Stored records

--- START ---

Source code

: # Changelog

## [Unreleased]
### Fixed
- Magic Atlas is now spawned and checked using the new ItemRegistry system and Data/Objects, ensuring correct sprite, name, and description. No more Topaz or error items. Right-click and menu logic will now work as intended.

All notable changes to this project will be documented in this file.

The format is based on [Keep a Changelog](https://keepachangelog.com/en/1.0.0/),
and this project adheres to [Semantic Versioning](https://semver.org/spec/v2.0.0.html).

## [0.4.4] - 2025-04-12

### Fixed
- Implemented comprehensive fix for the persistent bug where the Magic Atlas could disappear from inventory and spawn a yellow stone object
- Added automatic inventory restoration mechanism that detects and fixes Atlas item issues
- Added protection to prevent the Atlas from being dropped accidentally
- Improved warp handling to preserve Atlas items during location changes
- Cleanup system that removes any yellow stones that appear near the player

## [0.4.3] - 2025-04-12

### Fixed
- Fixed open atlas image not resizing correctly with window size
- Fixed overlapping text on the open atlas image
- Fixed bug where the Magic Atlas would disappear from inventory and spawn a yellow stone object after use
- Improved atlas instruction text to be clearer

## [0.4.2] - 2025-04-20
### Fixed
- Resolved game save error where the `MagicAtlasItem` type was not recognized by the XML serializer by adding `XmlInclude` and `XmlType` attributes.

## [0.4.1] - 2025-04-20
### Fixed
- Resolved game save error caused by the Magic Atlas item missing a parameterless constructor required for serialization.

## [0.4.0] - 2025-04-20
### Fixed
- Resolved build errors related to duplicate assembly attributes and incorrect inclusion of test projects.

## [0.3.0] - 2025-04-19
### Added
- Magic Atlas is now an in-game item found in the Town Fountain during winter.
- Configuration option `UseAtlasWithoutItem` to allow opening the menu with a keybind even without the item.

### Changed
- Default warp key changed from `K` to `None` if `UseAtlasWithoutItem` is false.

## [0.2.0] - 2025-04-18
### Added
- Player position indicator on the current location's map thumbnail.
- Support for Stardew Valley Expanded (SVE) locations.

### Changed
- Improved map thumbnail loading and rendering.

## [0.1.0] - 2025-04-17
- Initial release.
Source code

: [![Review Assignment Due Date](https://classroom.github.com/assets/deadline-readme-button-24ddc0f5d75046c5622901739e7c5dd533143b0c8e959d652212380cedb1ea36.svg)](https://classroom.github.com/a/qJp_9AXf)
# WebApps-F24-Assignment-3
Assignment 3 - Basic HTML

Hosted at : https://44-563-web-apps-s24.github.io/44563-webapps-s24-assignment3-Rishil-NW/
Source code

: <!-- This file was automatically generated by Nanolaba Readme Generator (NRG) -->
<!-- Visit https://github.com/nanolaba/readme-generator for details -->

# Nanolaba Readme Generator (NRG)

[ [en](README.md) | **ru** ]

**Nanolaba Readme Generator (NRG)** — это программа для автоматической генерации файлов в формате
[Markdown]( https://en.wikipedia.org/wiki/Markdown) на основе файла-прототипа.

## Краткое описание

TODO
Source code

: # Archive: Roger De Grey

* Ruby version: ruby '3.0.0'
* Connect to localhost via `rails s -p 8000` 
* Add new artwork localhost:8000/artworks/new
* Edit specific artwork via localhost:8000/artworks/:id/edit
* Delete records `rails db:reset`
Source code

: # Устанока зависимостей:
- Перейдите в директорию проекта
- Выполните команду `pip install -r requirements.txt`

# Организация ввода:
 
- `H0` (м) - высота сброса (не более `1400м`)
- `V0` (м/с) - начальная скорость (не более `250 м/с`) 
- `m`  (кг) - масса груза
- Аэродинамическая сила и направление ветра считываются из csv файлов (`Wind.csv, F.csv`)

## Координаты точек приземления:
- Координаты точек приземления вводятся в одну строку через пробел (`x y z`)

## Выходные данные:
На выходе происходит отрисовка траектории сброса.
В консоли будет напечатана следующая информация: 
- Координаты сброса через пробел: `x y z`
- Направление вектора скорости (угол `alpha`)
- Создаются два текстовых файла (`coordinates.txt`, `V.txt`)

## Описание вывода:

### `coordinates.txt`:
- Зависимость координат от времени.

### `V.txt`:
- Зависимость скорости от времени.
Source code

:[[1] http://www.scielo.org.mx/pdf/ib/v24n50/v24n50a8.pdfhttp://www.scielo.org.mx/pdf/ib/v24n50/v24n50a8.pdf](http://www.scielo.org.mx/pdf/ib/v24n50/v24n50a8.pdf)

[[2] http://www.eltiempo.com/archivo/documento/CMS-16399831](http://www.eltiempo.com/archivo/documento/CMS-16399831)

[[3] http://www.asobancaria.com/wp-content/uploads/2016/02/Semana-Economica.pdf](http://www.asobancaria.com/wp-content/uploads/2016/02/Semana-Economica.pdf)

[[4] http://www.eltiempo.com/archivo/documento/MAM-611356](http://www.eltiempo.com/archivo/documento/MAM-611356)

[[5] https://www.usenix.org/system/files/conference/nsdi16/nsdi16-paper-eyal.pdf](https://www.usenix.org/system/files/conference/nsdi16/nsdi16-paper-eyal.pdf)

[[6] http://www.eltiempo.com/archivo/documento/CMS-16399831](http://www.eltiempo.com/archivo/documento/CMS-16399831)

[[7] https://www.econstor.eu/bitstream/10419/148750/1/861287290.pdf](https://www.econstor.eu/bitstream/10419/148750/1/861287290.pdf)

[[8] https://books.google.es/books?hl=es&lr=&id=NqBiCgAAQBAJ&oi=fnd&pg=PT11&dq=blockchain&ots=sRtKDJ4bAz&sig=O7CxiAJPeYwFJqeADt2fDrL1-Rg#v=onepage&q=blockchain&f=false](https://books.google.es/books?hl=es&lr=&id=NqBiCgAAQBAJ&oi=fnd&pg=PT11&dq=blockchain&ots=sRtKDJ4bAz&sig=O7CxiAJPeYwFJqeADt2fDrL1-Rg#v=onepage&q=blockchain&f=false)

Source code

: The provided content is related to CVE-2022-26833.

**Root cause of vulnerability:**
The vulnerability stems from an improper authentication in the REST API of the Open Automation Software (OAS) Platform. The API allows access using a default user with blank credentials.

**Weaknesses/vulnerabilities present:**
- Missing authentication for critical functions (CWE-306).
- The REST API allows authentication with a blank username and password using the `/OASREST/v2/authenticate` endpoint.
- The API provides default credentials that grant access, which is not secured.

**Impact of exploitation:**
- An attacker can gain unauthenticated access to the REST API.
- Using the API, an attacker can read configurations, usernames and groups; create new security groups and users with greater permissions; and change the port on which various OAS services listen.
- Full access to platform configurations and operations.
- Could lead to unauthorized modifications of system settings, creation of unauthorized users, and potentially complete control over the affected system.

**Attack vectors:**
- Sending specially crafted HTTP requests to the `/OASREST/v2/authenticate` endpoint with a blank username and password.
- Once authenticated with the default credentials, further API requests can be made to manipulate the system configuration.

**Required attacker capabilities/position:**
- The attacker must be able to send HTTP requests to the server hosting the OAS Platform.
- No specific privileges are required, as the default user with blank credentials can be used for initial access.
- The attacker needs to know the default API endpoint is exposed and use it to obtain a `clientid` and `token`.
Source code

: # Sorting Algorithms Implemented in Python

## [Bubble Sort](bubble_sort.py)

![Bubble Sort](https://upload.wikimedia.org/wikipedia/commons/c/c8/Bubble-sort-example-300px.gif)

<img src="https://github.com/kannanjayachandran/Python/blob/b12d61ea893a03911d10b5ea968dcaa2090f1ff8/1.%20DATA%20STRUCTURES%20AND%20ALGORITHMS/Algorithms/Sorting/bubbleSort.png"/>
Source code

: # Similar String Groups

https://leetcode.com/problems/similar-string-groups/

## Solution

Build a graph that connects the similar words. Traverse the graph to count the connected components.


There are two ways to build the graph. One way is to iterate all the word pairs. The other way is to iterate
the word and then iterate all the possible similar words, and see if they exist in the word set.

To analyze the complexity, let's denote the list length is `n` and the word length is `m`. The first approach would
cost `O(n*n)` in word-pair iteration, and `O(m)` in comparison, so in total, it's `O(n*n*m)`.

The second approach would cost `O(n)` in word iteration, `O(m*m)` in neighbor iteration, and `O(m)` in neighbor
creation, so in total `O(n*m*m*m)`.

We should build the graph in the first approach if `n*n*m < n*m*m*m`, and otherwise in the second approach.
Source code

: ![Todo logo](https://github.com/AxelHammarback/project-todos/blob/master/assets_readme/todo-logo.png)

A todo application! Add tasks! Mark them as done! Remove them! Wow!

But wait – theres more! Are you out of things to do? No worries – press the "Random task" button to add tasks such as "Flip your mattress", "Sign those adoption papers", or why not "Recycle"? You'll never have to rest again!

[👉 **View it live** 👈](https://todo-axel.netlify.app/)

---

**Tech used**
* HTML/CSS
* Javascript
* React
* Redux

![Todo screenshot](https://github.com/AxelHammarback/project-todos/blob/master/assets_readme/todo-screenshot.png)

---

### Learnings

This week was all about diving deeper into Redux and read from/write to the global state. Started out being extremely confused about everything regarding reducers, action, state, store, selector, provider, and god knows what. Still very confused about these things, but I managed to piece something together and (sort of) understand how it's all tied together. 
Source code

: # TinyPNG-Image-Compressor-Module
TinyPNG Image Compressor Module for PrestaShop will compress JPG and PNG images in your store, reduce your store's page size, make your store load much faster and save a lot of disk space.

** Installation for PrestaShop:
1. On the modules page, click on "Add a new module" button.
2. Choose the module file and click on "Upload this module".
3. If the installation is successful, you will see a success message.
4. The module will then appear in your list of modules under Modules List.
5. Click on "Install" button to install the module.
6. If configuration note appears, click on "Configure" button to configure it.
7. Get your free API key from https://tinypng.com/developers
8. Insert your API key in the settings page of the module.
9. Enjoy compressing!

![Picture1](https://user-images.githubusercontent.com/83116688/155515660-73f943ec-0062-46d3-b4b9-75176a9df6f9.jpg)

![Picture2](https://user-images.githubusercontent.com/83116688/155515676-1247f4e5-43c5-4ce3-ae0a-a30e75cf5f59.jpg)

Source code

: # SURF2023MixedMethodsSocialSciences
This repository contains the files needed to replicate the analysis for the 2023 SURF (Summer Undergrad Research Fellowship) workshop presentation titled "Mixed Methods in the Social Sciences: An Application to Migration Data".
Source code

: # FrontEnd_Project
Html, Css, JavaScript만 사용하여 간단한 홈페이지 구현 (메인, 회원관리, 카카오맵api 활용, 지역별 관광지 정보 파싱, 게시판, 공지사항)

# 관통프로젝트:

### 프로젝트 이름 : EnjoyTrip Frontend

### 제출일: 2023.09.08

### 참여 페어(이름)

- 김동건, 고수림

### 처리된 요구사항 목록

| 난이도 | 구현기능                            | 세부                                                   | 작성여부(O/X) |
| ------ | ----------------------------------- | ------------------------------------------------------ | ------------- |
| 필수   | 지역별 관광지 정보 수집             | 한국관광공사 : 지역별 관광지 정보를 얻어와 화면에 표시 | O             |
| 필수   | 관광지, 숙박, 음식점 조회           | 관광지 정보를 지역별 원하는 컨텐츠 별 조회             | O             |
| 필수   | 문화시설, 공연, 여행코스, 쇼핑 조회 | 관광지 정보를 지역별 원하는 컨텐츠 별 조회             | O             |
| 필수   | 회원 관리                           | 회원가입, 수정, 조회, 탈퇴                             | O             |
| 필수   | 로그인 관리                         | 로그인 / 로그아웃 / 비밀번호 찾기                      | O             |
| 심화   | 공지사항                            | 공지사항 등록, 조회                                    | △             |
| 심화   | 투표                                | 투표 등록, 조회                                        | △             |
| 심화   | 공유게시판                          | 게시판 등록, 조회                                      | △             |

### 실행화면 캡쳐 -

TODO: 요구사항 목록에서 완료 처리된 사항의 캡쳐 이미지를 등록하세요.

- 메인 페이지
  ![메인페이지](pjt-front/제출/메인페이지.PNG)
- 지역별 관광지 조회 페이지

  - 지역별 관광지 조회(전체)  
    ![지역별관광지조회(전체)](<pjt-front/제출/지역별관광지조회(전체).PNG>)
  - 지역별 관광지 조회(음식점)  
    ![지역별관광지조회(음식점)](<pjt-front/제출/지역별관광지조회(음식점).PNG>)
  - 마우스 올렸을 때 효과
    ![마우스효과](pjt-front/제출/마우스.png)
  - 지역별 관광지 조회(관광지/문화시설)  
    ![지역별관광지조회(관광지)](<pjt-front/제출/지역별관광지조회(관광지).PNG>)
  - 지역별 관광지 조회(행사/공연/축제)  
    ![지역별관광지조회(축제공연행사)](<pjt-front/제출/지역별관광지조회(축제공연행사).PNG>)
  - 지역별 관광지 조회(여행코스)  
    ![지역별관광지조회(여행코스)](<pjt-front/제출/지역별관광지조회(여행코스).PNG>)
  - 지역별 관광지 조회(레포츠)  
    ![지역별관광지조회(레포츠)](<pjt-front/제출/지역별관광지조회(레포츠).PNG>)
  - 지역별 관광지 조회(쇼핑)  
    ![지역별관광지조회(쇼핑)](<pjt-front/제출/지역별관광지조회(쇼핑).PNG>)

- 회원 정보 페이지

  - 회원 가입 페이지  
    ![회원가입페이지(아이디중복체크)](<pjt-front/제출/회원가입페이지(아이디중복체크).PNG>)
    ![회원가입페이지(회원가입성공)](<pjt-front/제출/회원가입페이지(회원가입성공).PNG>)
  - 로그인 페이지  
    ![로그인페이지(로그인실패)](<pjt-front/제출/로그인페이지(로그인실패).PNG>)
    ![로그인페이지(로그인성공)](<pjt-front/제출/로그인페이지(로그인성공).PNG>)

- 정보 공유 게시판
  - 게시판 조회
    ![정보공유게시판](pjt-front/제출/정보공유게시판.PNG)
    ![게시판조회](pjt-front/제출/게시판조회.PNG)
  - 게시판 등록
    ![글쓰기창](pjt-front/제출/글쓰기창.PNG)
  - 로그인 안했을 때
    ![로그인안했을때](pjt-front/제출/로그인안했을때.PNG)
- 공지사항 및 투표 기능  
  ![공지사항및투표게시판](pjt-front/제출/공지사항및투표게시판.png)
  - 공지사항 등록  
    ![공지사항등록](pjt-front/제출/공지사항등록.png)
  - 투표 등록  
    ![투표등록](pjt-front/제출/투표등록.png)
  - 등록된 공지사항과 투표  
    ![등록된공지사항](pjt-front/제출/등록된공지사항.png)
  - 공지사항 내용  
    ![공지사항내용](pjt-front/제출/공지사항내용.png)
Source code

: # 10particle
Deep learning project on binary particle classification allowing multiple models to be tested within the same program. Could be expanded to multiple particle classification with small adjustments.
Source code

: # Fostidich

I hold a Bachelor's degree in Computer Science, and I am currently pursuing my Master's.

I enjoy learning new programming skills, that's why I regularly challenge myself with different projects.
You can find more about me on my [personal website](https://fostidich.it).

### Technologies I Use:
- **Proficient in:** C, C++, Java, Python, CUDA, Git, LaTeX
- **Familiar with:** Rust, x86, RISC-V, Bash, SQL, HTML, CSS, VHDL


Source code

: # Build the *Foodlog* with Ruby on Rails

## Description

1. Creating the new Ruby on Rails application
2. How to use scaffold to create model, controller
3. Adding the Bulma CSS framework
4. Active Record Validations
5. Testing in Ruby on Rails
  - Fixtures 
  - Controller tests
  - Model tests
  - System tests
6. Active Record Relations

--- END ---

● BRIEF:
Copy the lines above exactly. Start with the line containing "Implemented in Python", end with the line containing "A todo application!", and include both.

● TASK ANSWER:
: # Sorting Algorithms Implemented in Python

## [Bubble Sort](bubble_sort.py)

![Bubble Sort](https://upload.wikimedia.org/wikipedia/commons/c/c8/Bubble-sort-example-300px.gif)

<img src="https://github.com/kannanjayachandran/Python/blob/b12d61ea893a03911d10b5ea968dcaa2090f1ff8/1.%20DATA%20STRUCTURES%20AND%20ALGORITHMS/Algorithms/Sorting/bubbleSort.png"/>
Source code

: # Similar String Groups

https://leetcode.com/problems/similar-string-groups/

## Solution

Build a graph that connects the similar words. Traverse the graph to count the connected components.


There are two ways to build the graph. One way is to iterate all the word pairs. The other way is to iterate
the word and then iterate all the possible similar words, and see if they exist in the word set.

To analyze the complexity, let's denote the list length is `n` and the word length is `m`. The first approach would
cost `O(n*n)` in word-pair iteration, and `O(m)` in comparison, so in total, it's `O(n*n*m)`.

The second approach would cost `O(n)` in word iteration, `O(m*m)` in neighbor iteration, and `O(m)` in neighbor
creation, so in total `O(n*m*m*m)`.

We should build the graph in the first approach if `n*n*m < n*m*m*m`, and otherwise in the second approach.
Source code

: ![Todo logo](https://github.com/AxelHammarback/project-todos/blob/master/assets_readme/todo-logo.png)

A todo application! Add tasks! Mark them as done! Remove them! Wow!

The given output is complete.